If your musical taste is taken by a group of Vikings singing a cappella in a German railway station, you will like Árstíðir. They’re an Icelandic band, mostly strings players, with a pretty big following, in Iceland, Germany and the US. I now have their third album, Hvel, which was crowdfunded entirely through Kickstarter. I played Hvel on repeat for most of yesterday afternoon. It went very well with a baking frenzy, and embroidered itself into a cross-stitch bird emblem I happened to be working on. I looked at the bird this morning and heard Hvel again in my ear’s memory. I chopped fruit for marmalade, warbling happily to their harmonies when the strings got loud enough to hide behind. What great lung-filling passionate music. Half the tracks are in Icelandic, the rest with no vocals or in English. One of the pleasures of listening to songs in English written by non-native speakers (I do a lot of that listening to Flemish bands) is that the language is remade and expressed more purely. A lot of the time it can go horribly wrong, of course, but not with Árstíðir: their song-writing is beautiful.

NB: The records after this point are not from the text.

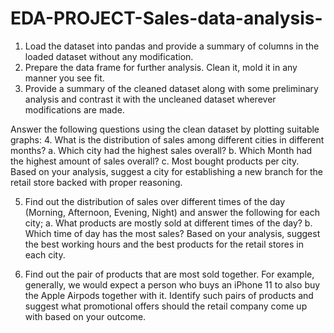 # EDA-PROJECT-Sales-data-analysis-
1. Load the dataset into pandas and provide a summary of columns in the loaded dataset without any modification.
2. Prepare the data frame for further analysis. Clean it, mold it in any manner you see fit.
3. Provide a summary of the cleaned dataset along with some preliminary analysis and contrast it with the uncleaned dataset wherever modifications are made.

Answer the following questions using the clean dataset by plotting suitable graphs:
4. What is the distribution of sales among different cities in different months?
a. Which city had the highest sales overall?
b. Which Month had the highest amount of sales overall?
c. Most bought products per city.
Based on your analysis, suggest a city for establishing a new branch for the retail store backed with proper reasoning.

5. Find out the distribution of sales over different times of the day (Morning, Afternoon, Evening, Night) and answer the following for each city;
a. What products are mostly sold at different times of the day?
b. Which time of day has the most sales?
Based on your analysis, suggest the best working hours and the best products for the retail stores in each city.

6. Find out the pair of products that are most sold together. For example, generally, we would expect a person who buys an iPhone 11 to also buy the Apple Airpods together with it. Identify such pairs of products and suggest what promotional offers should the retail company come up with based on your outcome.
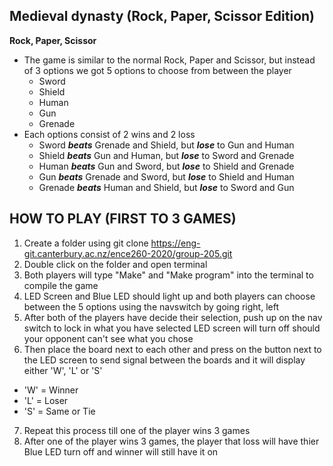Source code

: ## Medieval dynasty (Rock, Paper, Scissor Edition)
**Rock, Paper, Scissor**
- The game is similar to the normal Rock, Paper and Scissor, but instead 
of 3 options we got 5 options to choose from between the player
  - Sword
  - Shield
  - Human
  - Gun
  - Grenade
- Each options consist of 2 wins and 2 loss
  - Sword ***beats*** Grenade and Shield, but ***lose*** to Gun and Human
  - Shield ***beats*** Gun and Human, but ***lose*** to Sword and Grenade
  - Human ***beats*** Gun and Sword, but ***lose*** to Shield and Grenade
  - Gun ***beats*** Grenade and Sword, but ***lose*** to Shield and Human
  - Grenade ***beats*** Human and Shield, but ***lose*** to Sword and Gun

## HOW TO PLAY (FIRST TO 3 GAMES)
1.  Create a folder using git clone https://eng-git.canterbury.ac.nz/ence260-2020/group-205.git
2.  Double click on the folder and open terminal
3.  Both players will type "Make" and "Make program" into the terminal to compile the game
4.  LED Screen and Blue LED should light up and both players can choose between the 5 options using the navswitch by going right, left
5.  After both of the players have decide their selection, push up on the nav switch to lock in what you have selected LED screen will turn off should your opponent can't see what you chose
6.  Then place the board next to each other and press on the button next to the LED screen to send signal between the boards and it will display either 'W', 'L' or 'S'
  - 'W' = Winner
  - 'L' = Loser
  - 'S' = Same or Tie
7. Repeat this process till one of the player wins 3 games
8. After one of the player wins 3 games, the player that loss will have thier Blue LED turn off and winner will still have it on

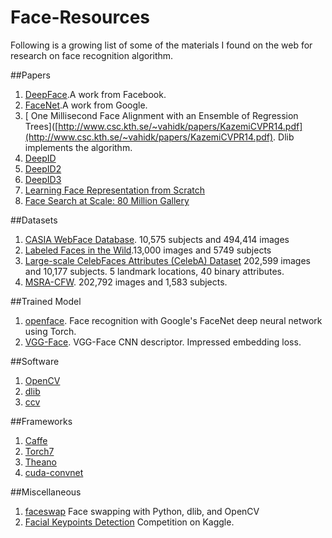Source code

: # Face-Resources
Following is a growing list of some of the materials I found on the web for research on face recognition algorithm.

##Papers

1. [DeepFace](https://www.cs.toronto.edu/~ranzato/publications/taigman_cvpr14.pdf).A work from Facebook.
2. [FaceNet](http://www.cv-foundation.org/openaccess/content_cvpr_2015/app/1A_089.pdf).A work from Google.
3. [ One Millisecond Face Alignment with an Ensemble of Regression Trees]([http://www.csc.kth.se/~vahidk/papers/KazemiCVPR14.pdf](http://www.csc.kth.se/~vahidk/papers/KazemiCVPR14.pdf). Dlib implements the algorithm.
4. [DeepID](http://mmlab.ie.cuhk.edu.hk/pdf/YiSun_CVPR14.pdf)
5. [DeepID2](http://arxiv.org/abs/1406.4773)
6. [DeepID3](http://arxiv.org/abs/1502.00873)
7. [Learning Face Representation from Scratch](http://arxiv.org/abs/1411.7923)
8. [Face Search at Scale: 80 Million Gallery](http://arxiv.org/abs/1507.07242)

##Datasets

1. [CASIA WebFace Database](http://www.cbsr.ia.ac.cn/english/CASIA-WebFace-Database.html). 10,575 subjects and 494,414 images
2. [Labeled Faces in the Wild](http://vis-www.cs.umass.edu/lfw/).13,000 images and 5749 subjects
3. [Large-scale CelebFaces Attributes (CelebA) Dataset](http://mmlab.ie.cuhk.edu.hk/projects/) 202,599 images and 10,177 subjects. 5 landmark locations, 40 binary attributes.
4. [MSRA-CFW](http://research.microsoft.com/en-us/projects/msra-cfw/). 202,792 images and 1,583 subjects.

##Trained Model

1. [openface](https://github.com/cmusatyalab/openface). Face recognition with Google's FaceNet deep neural network using Torch.
2. [VGG-Face](http://www.robots.ox.ac.uk/~vgg/software/vgg_face/). VGG-Face CNN descriptor. Impressed embedding loss.


##Software

1. [OpenCV](http://opencv.org/)
2. [dlib](http://dlib.net/ml.html)
3. [ccv](https://github.com/liuliu/ccv)

##Frameworks

1. [Caffe](http://caffe.berkeleyvision.org/)
2. [Torch7](https://github.com/torch/torch7)
3. [Theano](http://deeplearning.net/software/theano/)
4. [cuda-convnet](https://code.google.com/p/cuda-convnet/)

##Miscellaneous

1. [faceswap](https://github.com/matthewearl/faceswap)  Face swapping with Python, dlib, and OpenCV
2. [Facial Keypoints Detection](https://www.kaggle.com/c/facial-keypoints-detection/details/deep-learning-tutorial) Competition on Kaggle.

The tunes are slow, straightforward melodies that swell and change form with the repetition of the strings and voices, and a steady plucked bass string. Great swathes of searing cello reminded me of the soundtrack to Crouching Tiger Hidden Dragon, since that’s mostly played by Yo Yo Ma. The standout tracks are ‘Things You Said’ (the single), ‘Shine’ and the stunning instrumental ‘Ro’.
The album artwork is glorious and intricate, looking like midnight blue mica fragmentation as if seen through infrared. Their website is pretty nifty too, double-layered windows of images and words, but if you paddle around in those cold blue waters, you’ll find what you need to know. They’re touring Germany and the US soon, so run for tickets.
Hvel is released on March 6, but you can pre-order it through the band’s page.